Due to the desert heat living in the area is difficult, and boredom for a native is utter torture so people often hit the highway in one direction or another - most not knowing its dark reputation, even fewer, the origins of this reputation.
I grew up in Hemet California, where these days in the valley area there is little in terms of "entertainment" within city limits, so most people hit the highway to go out of town or wander the local hills and mountains.
After decades of urbanization, one would think that this old dusty town bisected by Highway 74, one of the deadliest highways in California would have a livelier social scene, but the cities are as desolate as the hills around - so if you live in the area and are lucky enough to get away, natives take refuge in the surrounding national desert forests.
Highway 74 is often the highway that gets you there.
Many vacationers go on drives out to some of the cities that lie further inland:
This highway and the cities along its route are firmly nestled within the barren and lonely deserts that seem to stretch forever into each direction and lead from the coast deep into the California interior towns including: San Juan Capistrano, Palm Springs, Indio, Idyllwild, and now days - gaming casinos!
Progress almost masks the misery, but for the most part, the Ortega highway 74 was always lonely, desolate, miserable and dangerous.

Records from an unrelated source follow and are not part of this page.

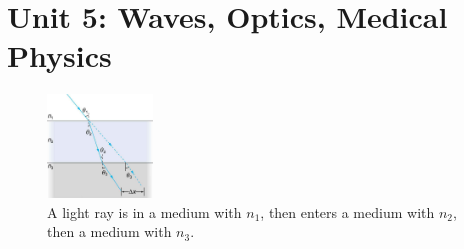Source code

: \documentclass[12pt,twocolumn]{article}
\begin{document}
\section{Unit 5: Waves, Optics, Medical Physics}

\begin{figure}[ht]
\centering
\includegraphics[width=0.25\textwidth]{lens_1.jpeg}
\caption{\label{fig:lens_1} \small A light ray is in a medium with $n_1$, then enters a medium with $n_2$, then a medium with $n_3$.}
\end{figure}
\end{document}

Places With Tragic Histories Tend to Also Have Paranormal History
I heard in various news reports that our local area had a bit of a "paranormal" history and did some research only to find that not much existed on the surface. As the old saying goes, "he who wins the war, writes the history, and in the case of this rather large patch of desert, it's true as anyone who lives in the area is usually aware of the long history of Native American heritage in the region.
With all the recent reports of paranormal activity there had to be something behind so many of these experiences - the desert held its secrets close, but I was determined to pry them free.
Living in the region I have many memories of parades, rodeos, pageants and fairs, but after going out onto that highway armed with a camera, I have come to realize that there is so much more to the story.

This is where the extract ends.